I noticed that when the Weathermen were mentioned they briefly showed Bernadine Dorn (not in the news) but they made no mention of Bill Ayres (very much in the news). When speaking of drugs in South America they mention the terrible, unfounded fear of communism in our government. They mention Mena, Arkansas but ignore the Clinton’s involvement.
Yes, our government did some really bad things but drugs in simpler forms were around long before we started meddling. It feeds into the leftist meme that white Republicans dumped (and still does) drugs in the inner city to control the blacks.
So far it appears that it is just a hit peace on Republicans.
my $.02
I agree completely, vanilla. From the ads that hyped it before it aired (I like Antique Archeology and Mountain Men in limited doses) I could tell it was going to be a leftist slamming of the USG from The NY Times perspective. That I find repulsive. Time to say goodbye to DirectTV, if I can pry my dear wife away from her old movies.
TC
That is EXACTLY the right comparison. You are no "fool".

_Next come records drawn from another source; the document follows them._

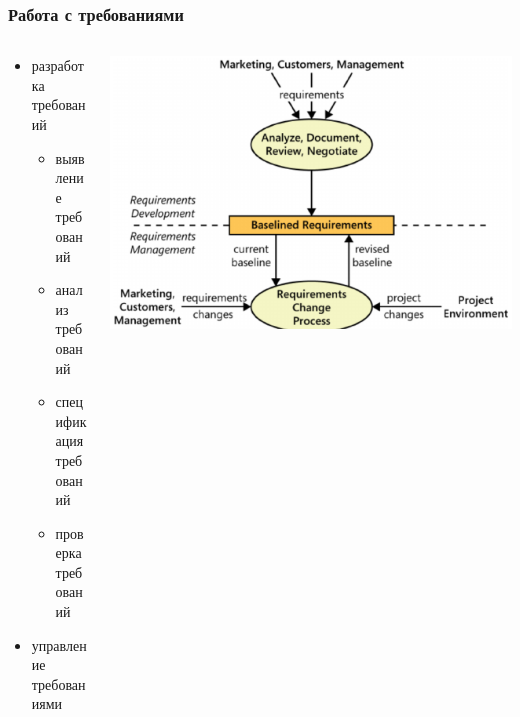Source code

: \documentclass{../../slides-style}
\begin{document}
    \begin{frame}
        \frametitle{Работа с требованиями}
        \begin{columns}
            \begin{column}{0.4\textwidth}
                \begin{itemize}
                    \item разработка требований
                    \begin{itemize}
                        \item выявление требований
                        \item анализ требований
                        \item спецификация требований
                        \item проверка требований
                    \end{itemize}
                    \item управление требованиями
                \end{itemize}
            \end{column}
            \begin{column}{0.6\textwidth}
                \strut
                \includegraphics[width=\textwidth]{requirementsProcess.png}
            \end{column}
        \end{columns}
    \end{frame}
\end{document}
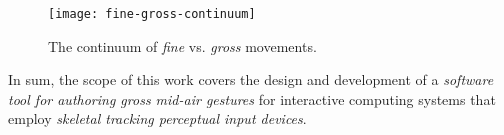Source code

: \begin{SCfigure}[\sidecaptionrelwidth][ht]
\centering
\texttt{[image: fine-gross-continuum]}
\caption{The continuum of \emph{fine} vs. \emph{gross} movements.}
\label{fig:fine-gross-continuum}
\end{SCfigure}

In sum, the scope of this work covers the design and development of a \emph{software tool for authoring gross mid-air gestures} for interactive computing systems that employ \emph{skeletal tracking perceptual input devices}.
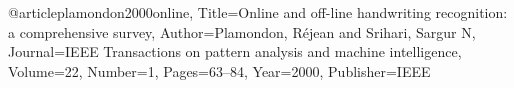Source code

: @article{plamondon2000online,
	Title={Online and off-line handwriting recognition: a comprehensive survey},
	Author={Plamondon, R{\'e}jean and Srihari, Sargur N},
	Journal={IEEE Transactions on pattern analysis and machine intelligence},
	Volume={22},
	Number={1},
	Pages={63--84},
	Year={2000},
	Publisher={IEEE}
}
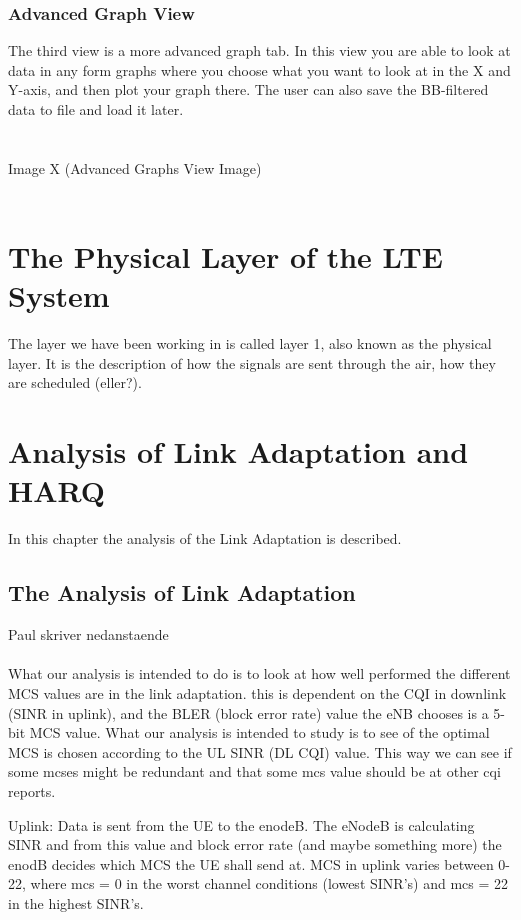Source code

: \documentclass[cropmarks, frame, english]{idamasterthesis}
\begin{document}
\subsection{Advanced Graph View}
The third view is a more advanced graph tab. In this view you are able to look at data in any form graphs where you choose what you want to look at in the X and Y-axis, and then plot your graph there. The user can also save the BB-filtered data to file and load it later. 
\\
\\
\\ 
		Image X (Advanced Graphs View Image)
\\
\\




\chapter{The Physical Layer of the LTE System}
The layer we have been working in is called layer 1, also known as the physical layer. It is the description of how the signals are sent through the air, how they are scheduled (eller?).
 
 
 
 
\chapter{Analysis of Link Adaptation and HARQ}
In this chapter the analysis of the Link Adaptation is described. 

\section{The Analysis of Link Adaptation}
Paul skriver nedanstaende \\ \\
What our analysis is intended to do is to look at how well performed the different MCS values are in the link adaptation. this is dependent on the CQI in downlink (SINR in uplink), and the BLER (block error rate) value the eNB chooses is a 5-bit MCS value. What our analysis is intended to study is to see of the optimal MCS is chosen according to the UL SINR (DL CQI) value. This way we can see if some mcses might be redundant and that some mcs value should be at other cqi reports.

Uplink: \newline
Data is sent from the UE to the enodeB. The eNodeB is calculating SINR and from this value and block error rate (and maybe something more) the enodB decides which MCS the UE shall send at. MCS in uplink varies between 0-22, where mcs = 0 in the worst channel conditions (lowest SINR's) and mcs = 22 in the highest SINR's. 
\end{document}

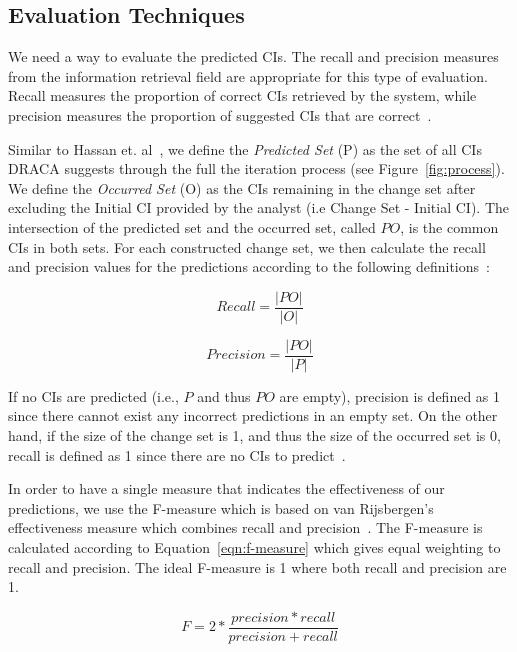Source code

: \documentclass{article}
\begin{document}
\subsection{Evaluation Techniques}

We need a way to evaluate the predicted CIs. The recall and precision measures from the information retrieval field are appropriate for this type of evaluation.
Recall measures the proportion of correct CIs retrieved by the system, while precision measures the proportion of suggested CIs that are correct~\cite{van79}.

Similar to Hassan et. al~\cite{hassan2004predicting}, we define the \textit{Predicted Set} (P) as the set of all CIs DRACA suggests through the full the
iteration process (see Figure~\ref{fig:process}). We define the \textit{Occurred Set} (O) as the CIs remaining in the change set after excluding the Initial CI
provided by the analyst (i.e Change Set - Initial CI). The intersection of the predicted set and the occurred set, called $PO$, is the common CIs in both sets.
For each constructed change set, we then calculate the recall and precision values for the predictions according to the following
definitions~\cite{hassan2004predicting}:

\begin{equation}
\label{eqn:recall}
Recall = \frac{|PO|}{|O|}
\end{equation}

\begin{equation}
\label{eqn:precision}
Precision = \frac{|PO|}{|P|}
\end{equation}

If no CIs are predicted (i.e., $P$ and thus $PO$ are empty), precision is defined as 1 since there cannot exist any incorrect predictions in an empty set. On
the other hand, if the size of the change set is 1, and thus the size of the occurred set is 0, recall is defined as 1 since there are no CIs to
predict~\cite{hassan2004predicting}.  

In order to have a single measure that indicates the effectiveness of our predictions, we use the F-measure which is based on van Rijsbergen's effectiveness
measure which combines recall and precision~\cite{van79}. The F-measure is calculated according to Equation~\ref{eqn:f-measure} which gives equal weighting to
recall and precision. The ideal F-measure is 1 where both recall and precision are 1.

\begin{equation}
F = 2 * \frac{precision * recall}{precision +recall}
\label{eqn:f-measure}
\end{equation}
\end{document}
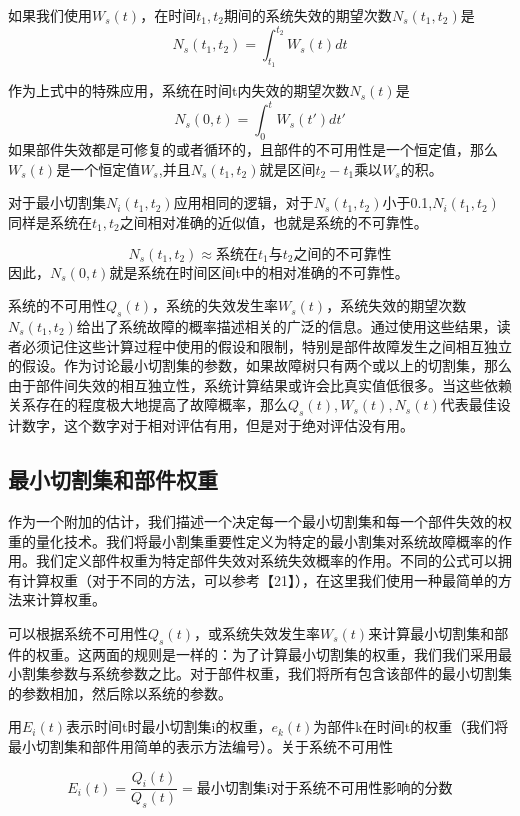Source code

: \documentclass[cn,11pt,chinese]{elegantbook}
\begin{document}
{如果我们使用$W_s(t)$，在时间$t_1,t_2$期间的系统失效的期望次数$N_s(t_1,t_2)$是
\begin{equation}\label{eq11-36}
N_s(t_1,t_2) = \int_{t_1}^{t_2}W_s(t)dt
\end{equation}

作为上式中的特殊应用，系统在时间t内失效的期望次数$N_s(t)$是
$$N_s(0,t)=\int_0^t W_s(t')dt'$$
如果部件失效都是可修复的或者循环的，且部件的不可用性是一个恒定值，那么$W_s(t)$是一个恒定值$W_s$,并且$N_s(t_1,t_2)$就是区间$t_2-t_1$乘以$W_s$的积。


对于最小切割集$N_i(t_1,t_2)$应用相同的逻辑，对于$N_s(t_1,t_2)$小于0.1,$N_i(t_1,t_2)$同样是系统在$t_1,t_2$之间相对准确的近似值，也就是系统的不可靠性。

$$N_s(t_1,t_2) \approx \mbox{系统在}t_1\mbox{与}t_2\mbox{之间的不可靠性}$$
因此，$N_s(0,t)$就是系统在时间区间t中的相对准确的不可靠性。

系统的不可用性$Q_s(t)$，系统的失效发生率$W_s(t)$，系统失效的期望次数$N_s(t_1,t_2)$给出了系统故障的概率描述相关的广泛的信息。通过使用这些结果，读者必须记住这些计算过程中使用的假设和限制，特别是部件故障发生之间相互独立的假设。作为讨论最小切割集的参数，如果故障树只有两个或以上的切割集，那么由于部件间失效的相互独立性，系统计算结果或许会比真实值低很多。当这些依赖关系存在的程度极大地提高了故障概率，那么$Q_s(t),W_s(t),N_s(t)$代表最佳设计数字，这个数字对于相对评估有用，但是对于绝对评估没有用。

\subsection{最小切割集和部件权重}

作为一个附加的估计，我们描述一个决定每一个最小切割集和每一个部件失效的权重的量化技术。我们将最小割集重要性定义为特定的最小割集对系统故障概率的作用。我们定义部件权重为特定部件失效对系统失效概率的作用。不同的公式可以拥有计算权重（对于不同的方法，可以参考【21】），在这里我们使用一种最简单的方法来计算权重。

可以根据系统不可用性$Q_s(t)$，或系统失效发生率$W_s(t)$来计算最小切割集和部件的权重。这两面的规则是一样的：为了计算最小切割集的权重，我们我们采用最小割集参数与系统参数之比。对于部件权重，我们将所有包含该部件的最小切割集的参数相加，然后除以系统的参数。

用$E_i(t)$表示时间t时最小切割集i的权重，$e_k(t)$为部件k在时间t的权重（我们将最小切割集和部件用简单的表示方法编号）。关于系统不可用性

\begin{equation}\label{eq11-39}
E_i(t)=\frac{Q_i(t)}{Q_s(t)}= \mbox{最小切割集i对于系统不可用性影响的分数}
\end{equation}


}
\end{document}

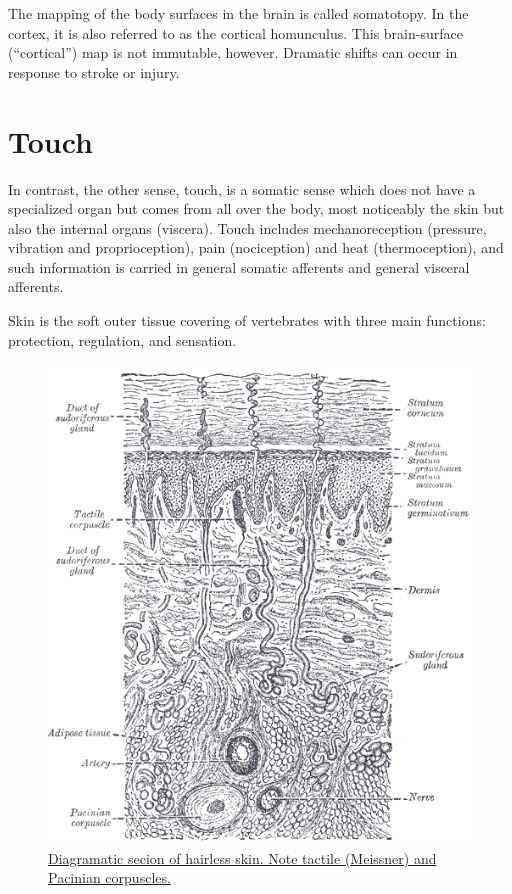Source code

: The mapping of the body surfaces in the brain is called somatotopy. In the cortex, it is also referred to as the cortical homunculus. This brain-surface (``cortical'') map is not immutable, however. Dramatic shifts can occur in response to stroke or injury.

\hypertarget{touch}{%
\section{Touch}\label{touch}}

In contrast, the other sense, touch, is a somatic sense which does not have a specialized organ but comes from all over the body, most noticeably the skin but also the internal organs (viscera). Touch includes mechanoreception (pressure, vibration and proprioception), pain (nociception) and heat (thermoception), and such information is carried in general somatic afferents and general visceral afferents.

Skin is the soft outer tissue covering of vertebrates with three main functions: protection, regulation, and sensation.



\begin{figure}

{\centering \includegraphics[width=0.7\linewidth]{./figures/somatosensory/Gray940} 

}

\caption{\href{https://commons.wikimedia.org/wiki/File:Gray940.png}{Diagramatic secion of hairless skin. Note tactile (Meissner) and Pacinian corpuscles.}}\label{fig:skindiagram}
\end{figure}

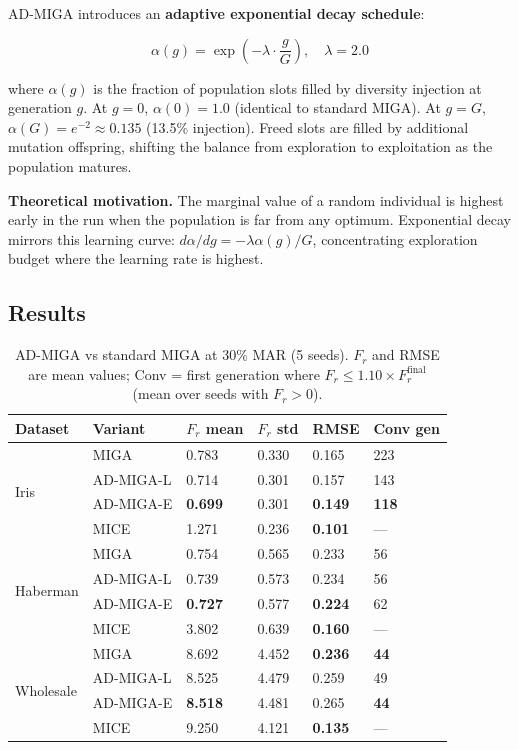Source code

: AD-MIGA introduces an \textbf{adaptive exponential decay schedule}:

\begin{equation}
    \alpha(g) = \exp\!\left(-\lambda \cdot \frac{g}{G}\right), \quad \lambda = 2.0
    \label{eq:ad_decay_full}
\end{equation}

where $\alpha(g)$ is the fraction of population slots filled by diversity injection at generation $g$. At $g=0$, $\alpha(0) = 1.0$ (identical to standard MIGA). At $g=G$, $\alpha(G) = e^{-2} \approx 0.135$ (13.5\% injection). Freed slots are filled by additional mutation offspring, shifting the balance from exploration to exploitation as the population matures.

\textbf{Theoretical motivation.} The marginal value of a random individual is highest early in the run when the population is far from any optimum. Exponential decay mirrors this learning curve: $d\alpha/dg = -\lambda \alpha(g)/G$, concentrating exploration budget where the learning rate is highest.

\subsection{Results}
\label{sec:ad_miga_results}

\begin{table}[h]
\caption{AD-MIGA vs standard MIGA at 30\% MAR (5 seeds). $F_r$ and RMSE are mean values; Conv = first generation where $F_r \leq 1.10 \times F_r^{\text{final}}$ (mean over seeds with $F_r > 0$).}
\label{tab:ad_miga_full}
\centering
\begin{tabular}{llllll}
\toprule
\textbf{Dataset} & \textbf{Variant} & \textbf{$F_r$ mean} & \textbf{$F_r$ std} & \textbf{RMSE} & \textbf{Conv gen} \\
\midrule
\multirow{4}{*}{Iris}
 & MIGA        & 0.783 & 0.330 & 0.165 & 223 \\
 & AD-MIGA-L   & 0.714 & 0.301 & 0.157 & 143 \\
 & AD-MIGA-E   & \textbf{0.699} & 0.301 & \textbf{0.149} & \textbf{118} \\
 & MICE        & 1.271 & 0.236 & \textbf{0.101} & --- \\
\midrule
\multirow{4}{*}{Haberman}
 & MIGA        & 0.754 & 0.565 & 0.233 & 56 \\
 & AD-MIGA-L   & 0.739 & 0.573 & 0.234 & 56 \\
 & AD-MIGA-E   & \textbf{0.727} & 0.577 & \textbf{0.224} & 62 \\
 & MICE        & 3.802 & 0.639 & \textbf{0.160} & --- \\
\midrule
\multirow{4}{*}{Wholesale}
 & MIGA        & 8.692 & 4.452 & \textbf{0.236} & \textbf{44} \\
 & AD-MIGA-L   & 8.525 & 4.479 & 0.259 & 49 \\
 & AD-MIGA-E   & \textbf{8.518} & 4.481 & 0.265 & \textbf{44} \\
 & MICE        & 9.250 & 4.121 & \textbf{0.135} & --- \\
\bottomrule
\end{tabular}
\end{table}

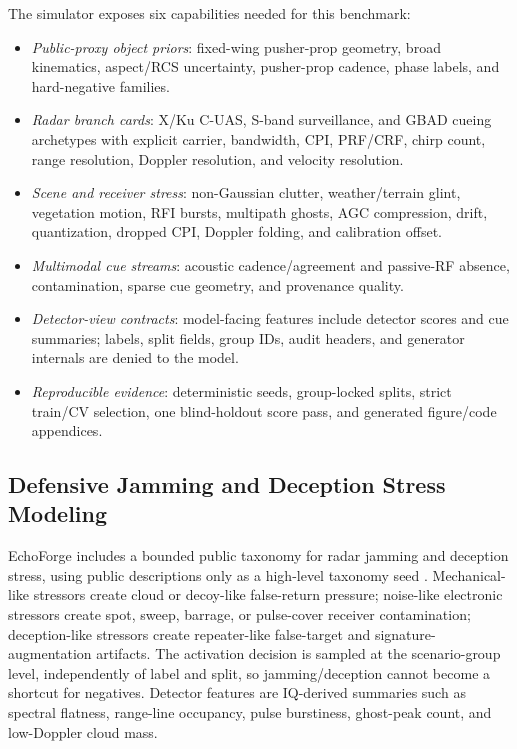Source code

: \documentclass[10pt,journal]{IEEEtran}
\begin{document}
The simulator exposes six capabilities needed for this benchmark:
\begin{itemize}
  \item \textit{Public-proxy object priors}: fixed-wing pusher-prop geometry, broad kinematics, aspect/RCS uncertainty, pusher-prop cadence, phase labels, and hard-negative families.
  \item \textit{Radar branch cards}: X/Ku C-UAS, S-band surveillance, and GBAD cueing archetypes with explicit carrier, bandwidth, CPI, PRF/CRF, chirp count, range resolution, Doppler resolution, and velocity resolution.
  \item \textit{Scene and receiver stress}: non-Gaussian clutter, weather/terrain glint, vegetation motion, RFI bursts, multipath ghosts, AGC compression, drift, quantization, dropped CPI, Doppler folding, and calibration offset.
  \item \textit{Multimodal cue streams}: acoustic cadence/agreement and passive-RF absence, contamination, sparse cue geometry, and provenance quality.
  \item \textit{Detector-view contracts}: model-facing features include detector scores and cue summaries; labels, split fields, group IDs, audit headers, and generator internals are denied to the model.
  \item \textit{Reproducible evidence}: deterministic seeds, group-locked splits, strict train/CV selection, one blind-holdout score pass, and generated figure/code appendices.
\end{itemize}

\subsection{Defensive Jamming and Deception Stress Modeling}
EchoForge includes a bounded public taxonomy for radar jamming and deception stress, using public descriptions only as a high-level taxonomy seed \cite{radarJammingDeceptionWiki}. Mechanical-like stressors create cloud or decoy-like false-return pressure; noise-like electronic stressors create spot, sweep, barrage, or pulse-cover receiver contamination; deception-like stressors create repeater-like false-target and signature-augmentation artifacts. The activation decision is sampled at the scenario-group level, independently of label and split, so jamming/deception cannot become a shortcut for negatives. Detector features are IQ-derived summaries such as spectral flatness, range-line occupancy, pulse burstiness, ghost-peak count, and low-Doppler cloud mass.
\end{document}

Both are designed to provide government employees and contractors with lifetime employment in the service of a "war" which will never end.
And both are completely unconstitutional as federal government functions.
If this approximately six hour program can be summed up it’s the three words that are constantly bandied about by interviewees to establish a narrative about the war on drugs: “irony,” “inadvertent,” and “backfired.”
1.) MKUltra causes the counter-cultural revolution.
2.) Nixon’s initiation of the war on drugs is a war on blacks and hippies.
3.) American paranoia about Soviet influence in our hemisphere leads to the Colombian/Mexican cartels
4.) CIA is responsible for the heroin and crack-cocaine ‘epidemic’ and other evils.
5.) 9/11 and the War on Terror is just a natural extension to the war on drugs.
Obviously, this is a special about drugs, but in attempting to envelop almost the entirety of 50 years of domestic and foreign policy as a ‘drug thing’ without a semblance of context the people who put this together stepped outside their wheelhouse and the whole thing looks ridiculous.
It comes off as flippant and Oliver Stone-like in its hand-waving dismissal of the national security, strategic, and domestic aims of the United States. They might as well come out and say the purpose of this program was to establish a foundation for the legalization of all drugs in the United States, absent any other suggestions made in the program.
Stripped of emotion drugs are about money. Get control of the money you get control of the problem. At the heart of the drug ‘’war’’ is government. It uses this so called ‘’war’’ as a means of exerting power over the populace. It’s garbage in, garbage out and see how the money rolls in.
Money quote: “Nothing expands the power of the State like a War”.
Will they explain why the left still don’t want a wall and California has a welcome sign at the state line?.
I despise the use of the term “War” to describe efforts against poverty, drugs, etc.... This is not war; war is by it’s nature a very destructive enterprise. You attack an enemy nation, kill it’s young men and increasingly it’s civilian populations, and you destroy all their stuff. “Fighting” poverty or drugs is NOT war.
By calling it a war, we have cheapened the concept of a real war and deluded ourselves that social problems are “winnable.”
“I have only watched the first two but I have an opinion.
These are produced from the perspective of leftist Democrats.”
I haven’t watched at all.
What you say makes sense and is usually the case.
It’s common in the media and it is the New Left perspective.